About this task:
Write out the complete data exactly as written.

Material supplied:
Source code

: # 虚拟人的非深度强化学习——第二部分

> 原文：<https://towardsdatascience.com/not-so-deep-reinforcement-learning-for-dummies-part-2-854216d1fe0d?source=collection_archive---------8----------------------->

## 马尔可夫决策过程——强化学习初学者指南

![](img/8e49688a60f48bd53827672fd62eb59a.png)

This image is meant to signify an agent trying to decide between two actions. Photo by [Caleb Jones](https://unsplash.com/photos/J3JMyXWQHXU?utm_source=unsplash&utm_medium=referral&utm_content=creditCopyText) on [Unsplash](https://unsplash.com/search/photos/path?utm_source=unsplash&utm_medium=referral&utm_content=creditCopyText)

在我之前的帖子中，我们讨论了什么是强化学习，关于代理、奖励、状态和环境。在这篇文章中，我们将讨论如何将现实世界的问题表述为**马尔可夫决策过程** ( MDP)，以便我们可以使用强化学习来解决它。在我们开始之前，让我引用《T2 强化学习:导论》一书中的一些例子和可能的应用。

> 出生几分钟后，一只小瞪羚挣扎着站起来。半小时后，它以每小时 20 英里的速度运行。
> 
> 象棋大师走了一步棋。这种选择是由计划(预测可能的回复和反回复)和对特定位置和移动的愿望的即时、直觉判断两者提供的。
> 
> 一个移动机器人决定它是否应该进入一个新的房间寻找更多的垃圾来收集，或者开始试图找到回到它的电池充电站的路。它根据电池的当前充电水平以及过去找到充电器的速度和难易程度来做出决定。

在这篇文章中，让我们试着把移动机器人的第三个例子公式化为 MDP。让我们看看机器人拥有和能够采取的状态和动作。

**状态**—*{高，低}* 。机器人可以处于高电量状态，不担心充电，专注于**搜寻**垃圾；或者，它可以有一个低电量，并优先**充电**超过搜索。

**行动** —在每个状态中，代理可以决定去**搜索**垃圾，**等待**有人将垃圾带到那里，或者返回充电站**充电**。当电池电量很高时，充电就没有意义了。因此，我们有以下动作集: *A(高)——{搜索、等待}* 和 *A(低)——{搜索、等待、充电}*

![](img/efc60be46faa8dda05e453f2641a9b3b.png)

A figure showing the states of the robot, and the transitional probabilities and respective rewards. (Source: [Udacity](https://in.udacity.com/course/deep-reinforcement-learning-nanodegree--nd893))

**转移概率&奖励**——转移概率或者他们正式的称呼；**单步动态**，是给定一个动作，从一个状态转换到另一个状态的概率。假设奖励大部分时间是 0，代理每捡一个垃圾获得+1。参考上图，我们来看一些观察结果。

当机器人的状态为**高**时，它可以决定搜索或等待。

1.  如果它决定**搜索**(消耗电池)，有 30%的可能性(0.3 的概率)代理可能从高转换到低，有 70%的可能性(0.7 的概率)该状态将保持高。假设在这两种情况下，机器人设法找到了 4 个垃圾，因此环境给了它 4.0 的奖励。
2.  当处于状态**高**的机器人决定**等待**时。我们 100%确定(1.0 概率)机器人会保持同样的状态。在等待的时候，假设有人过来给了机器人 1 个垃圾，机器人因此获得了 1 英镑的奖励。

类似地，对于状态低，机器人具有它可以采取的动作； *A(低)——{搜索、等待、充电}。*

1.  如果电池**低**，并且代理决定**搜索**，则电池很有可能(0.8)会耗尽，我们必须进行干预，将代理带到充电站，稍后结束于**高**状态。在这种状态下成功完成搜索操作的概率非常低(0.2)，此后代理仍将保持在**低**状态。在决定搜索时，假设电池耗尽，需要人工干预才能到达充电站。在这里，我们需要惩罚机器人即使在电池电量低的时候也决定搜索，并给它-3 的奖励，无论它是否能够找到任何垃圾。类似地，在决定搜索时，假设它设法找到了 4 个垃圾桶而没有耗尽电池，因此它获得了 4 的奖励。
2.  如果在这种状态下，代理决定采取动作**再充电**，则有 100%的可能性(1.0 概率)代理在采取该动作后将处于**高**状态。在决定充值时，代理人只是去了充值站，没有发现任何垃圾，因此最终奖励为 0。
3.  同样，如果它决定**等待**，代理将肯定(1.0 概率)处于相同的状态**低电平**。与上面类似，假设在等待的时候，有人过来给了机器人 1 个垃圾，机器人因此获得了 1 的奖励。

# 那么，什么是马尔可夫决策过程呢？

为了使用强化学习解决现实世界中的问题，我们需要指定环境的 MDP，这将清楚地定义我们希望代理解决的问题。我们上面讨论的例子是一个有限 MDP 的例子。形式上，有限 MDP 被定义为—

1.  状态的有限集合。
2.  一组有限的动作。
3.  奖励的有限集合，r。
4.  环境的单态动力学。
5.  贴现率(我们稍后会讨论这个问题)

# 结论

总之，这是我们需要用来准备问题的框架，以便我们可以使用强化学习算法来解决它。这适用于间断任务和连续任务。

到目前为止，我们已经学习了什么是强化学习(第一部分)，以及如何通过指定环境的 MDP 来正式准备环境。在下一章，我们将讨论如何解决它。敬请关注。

Task output:
Source code

: # 虚拟人的非深度强化学习——第二部分

> 原文：<https://towardsdatascience.com/not-so-deep-reinforcement-learning-for-dummies-part-2-854216d1fe0d?source=collection_archive---------8----------------------->

## 马尔可夫决策过程——强化学习初学者指南

![](img/8e49688a60f48bd53827672fd62eb59a.png)

This image is meant to signify an agent trying to decide between two actions. Photo by [Caleb Jones](https://unsplash.com/photos/J3JMyXWQHXU?utm_source=unsplash&utm_medium=referral&utm_content=creditCopyText) on [Unsplash](https://unsplash.com/search/photos/path?utm_source=unsplash&utm_medium=referral&utm_content=creditCopyText)

在我之前的帖子中，我们讨论了什么是强化学习，关于代理、奖励、状态和环境。在这篇文章中，我们将讨论如何将现实世界的问题表述为**马尔可夫决策过程** ( MDP)，以便我们可以使用强化学习来解决它。在我们开始之前，让我引用《T2 强化学习:导论》一书中的一些例子和可能的应用。

> 出生几分钟后，一只小瞪羚挣扎着站起来。半小时后，它以每小时 20 英里的速度运行。
> 
> 象棋大师走了一步棋。这种选择是由计划(预测可能的回复和反回复)和对特定位置和移动的愿望的即时、直觉判断两者提供的。
> 
> 一个移动机器人决定它是否应该进入一个新的房间寻找更多的垃圾来收集，或者开始试图找到回到它的电池充电站的路。它根据电池的当前充电水平以及过去找到充电器的速度和难易程度来做出决定。

在这篇文章中，让我们试着把移动机器人的第三个例子公式化为 MDP。让我们看看机器人拥有和能够采取的状态和动作。

**状态**—*{高，低}* 。机器人可以处于高电量状态，不担心充电，专注于**搜寻**垃圾；或者，它可以有一个低电量，并优先**充电**超过搜索。

**行动** —在每个状态中，代理可以决定去**搜索**垃圾，**等待**有人将垃圾带到那里，或者返回充电站**充电**。当电池电量很高时，充电就没有意义了。因此，我们有以下动作集: *A(高)——{搜索、等待}* 和 *A(低)——{搜索、等待、充电}*

![](img/efc60be46faa8dda05e453f2641a9b3b.png)

A figure showing the states of the robot, and the transitional probabilities and respective rewards. (Source: [Udacity](https://in.udacity.com/course/deep-reinforcement-learning-nanodegree--nd893))

**转移概率&奖励**——转移概率或者他们正式的称呼；**单步动态**，是给定一个动作，从一个状态转换到另一个状态的概率。假设奖励大部分时间是 0，代理每捡一个垃圾获得+1。参考上图，我们来看一些观察结果。

当机器人的状态为**高**时，它可以决定搜索或等待。

1.  如果它决定**搜索**(消耗电池)，有 30%的可能性(0.3 的概率)代理可能从高转换到低，有 70%的可能性(0.7 的概率)该状态将保持高。假设在这两种情况下，机器人设法找到了 4 个垃圾，因此环境给了它 4.0 的奖励。
2.  当处于状态**高**的机器人决定**等待**时。我们 100%确定(1.0 概率)机器人会保持同样的状态。在等待的时候，假设有人过来给了机器人 1 个垃圾，机器人因此获得了 1 英镑的奖励。

类似地，对于状态低，机器人具有它可以采取的动作； *A(低)——{搜索、等待、充电}。*

1.  如果电池**低**，并且代理决定**搜索**，则电池很有可能(0.8)会耗尽，我们必须进行干预，将代理带到充电站，稍后结束于**高**状态。在这种状态下成功完成搜索操作的概率非常低(0.2)，此后代理仍将保持在**低**状态。在决定搜索时，假设电池耗尽，需要人工干预才能到达充电站。在这里，我们需要惩罚机器人即使在电池电量低的时候也决定搜索，并给它-3 的奖励，无论它是否能够找到任何垃圾。类似地，在决定搜索时，假设它设法找到了 4 个垃圾桶而没有耗尽电池，因此它获得了 4 的奖励。
2.  如果在这种状态下，代理决定采取动作**再充电**，则有 100%的可能性(1.0 概率)代理在采取该动作后将处于**高**状态。在决定充值时，代理人只是去了充值站，没有发现任何垃圾，因此最终奖励为 0。
3.  同样，如果它决定**等待**，代理将肯定(1.0 概率)处于相同的状态**低电平**。与上面类似，假设在等待的时候，有人过来给了机器人 1 个垃圾，机器人因此获得了 1 的奖励。

# 那么，什么是马尔可夫决策过程呢？

为了使用强化学习解决现实世界中的问题，我们需要指定环境的 MDP，这将清楚地定义我们希望代理解决的问题。我们上面讨论的例子是一个有限 MDP 的例子。形式上，有限 MDP 被定义为—

1.  状态的有限集合。
2.  一组有限的动作。
3.  奖励的有限集合，r。
4.  环境的单态动力学。
5.  贴现率(我们稍后会讨论这个问题)

# 结论

总之，这是我们需要用来准备问题的框架，以便我们可以使用强化学习算法来解决它。这适用于间断任务和连续任务。

到目前为止，我们已经学习了什么是强化学习(第一部分)，以及如何通过指定环境的 MDP 来正式准备环境。在下一章，我们将讨论如何解决它。敬请关注。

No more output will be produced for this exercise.